You should map the primers into your reads, not the opposite. If you have only six primers, you could try just to use grep to find the primers on the reads files.

Anyway, I would assemble the reads and then map the primers into the contigs, not against the reads. I have used bowtie for this, but bwa should work as well - but I think bwa mem is better (certainly simpler) than bwa sampe.

Ram · Answer 2 · 2016-01-06

0

Entering edit mode

8.9 years ago

apt.university ▴ 70

BWA is a software package for mapping reads against a large reference genome. BWA is fast but not as sensitive as other programs, ex., blast or needle. To achieve great speed, BWA requires the reads to show low-divergence from the reference (see program description here) and uses some heuristics (tricks) that assume that there is a long stretch of DNA that matches exactly between the ref and the reads. This is called a seed. Depending on the version of BWA you are using, this can be between 19 to 32 bases by default. In your case, you are most likely not getting any hits before your references are shorter than the seed length.

If you are looking for exact matches, then you could use grep, as suggested by @h.mon.
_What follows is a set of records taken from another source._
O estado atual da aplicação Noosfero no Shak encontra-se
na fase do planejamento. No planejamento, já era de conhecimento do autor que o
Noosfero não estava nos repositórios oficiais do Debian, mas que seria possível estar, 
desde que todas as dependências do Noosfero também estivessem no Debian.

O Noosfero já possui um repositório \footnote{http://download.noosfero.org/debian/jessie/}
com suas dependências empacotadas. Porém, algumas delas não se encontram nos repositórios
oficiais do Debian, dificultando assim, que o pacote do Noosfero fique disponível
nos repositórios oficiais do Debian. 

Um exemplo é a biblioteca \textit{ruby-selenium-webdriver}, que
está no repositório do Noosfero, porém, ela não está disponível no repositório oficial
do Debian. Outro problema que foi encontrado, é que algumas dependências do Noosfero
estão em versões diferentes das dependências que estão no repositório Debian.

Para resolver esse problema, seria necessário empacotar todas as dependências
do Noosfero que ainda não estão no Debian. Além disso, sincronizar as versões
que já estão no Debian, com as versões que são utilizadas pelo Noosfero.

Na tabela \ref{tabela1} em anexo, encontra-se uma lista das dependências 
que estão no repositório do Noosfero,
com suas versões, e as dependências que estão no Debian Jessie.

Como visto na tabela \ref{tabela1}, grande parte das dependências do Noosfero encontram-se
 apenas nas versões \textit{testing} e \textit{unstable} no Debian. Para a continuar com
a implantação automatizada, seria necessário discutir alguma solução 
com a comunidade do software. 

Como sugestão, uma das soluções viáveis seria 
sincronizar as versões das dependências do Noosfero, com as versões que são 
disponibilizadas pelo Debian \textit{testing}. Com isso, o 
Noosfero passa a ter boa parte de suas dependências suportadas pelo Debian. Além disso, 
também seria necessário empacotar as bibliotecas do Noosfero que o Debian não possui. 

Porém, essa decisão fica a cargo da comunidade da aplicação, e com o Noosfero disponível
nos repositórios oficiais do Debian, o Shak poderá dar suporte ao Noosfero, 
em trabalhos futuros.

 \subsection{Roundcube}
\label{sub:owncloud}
This would require putting the sequence and the id on the same line, so that you can retrieve the hits.

ADD COMMENT • link updated 4.9 years ago by Ram 44k • written 8.9 years ago by apt.university ▴ 70

0

Entering edit mode

If you are looking for exact matches, then you could use grep, as suggested by @h.mon. This would require putting the sequence and the id on the same line, so that you can retrieve the hits.

No, just use the 'B' (before) and 'A' (after) flags to return the lines that precede and follow the match.

ADD REPLY • link updated 4.9 years ago by Ram 44k • written 8.9 years ago by harold.smith.tarheel ★ 5.0k

0

Entering edit mode

@harold.smith.tarheel: -B (or -A) would be ideal if the sequence if formatted as one line. If the sequences are formatted on 2 lines (60 or 80 bases per line, as is often the case with Fasta files), -B 2 (or -A 2) would return DNA sequence from the previous record.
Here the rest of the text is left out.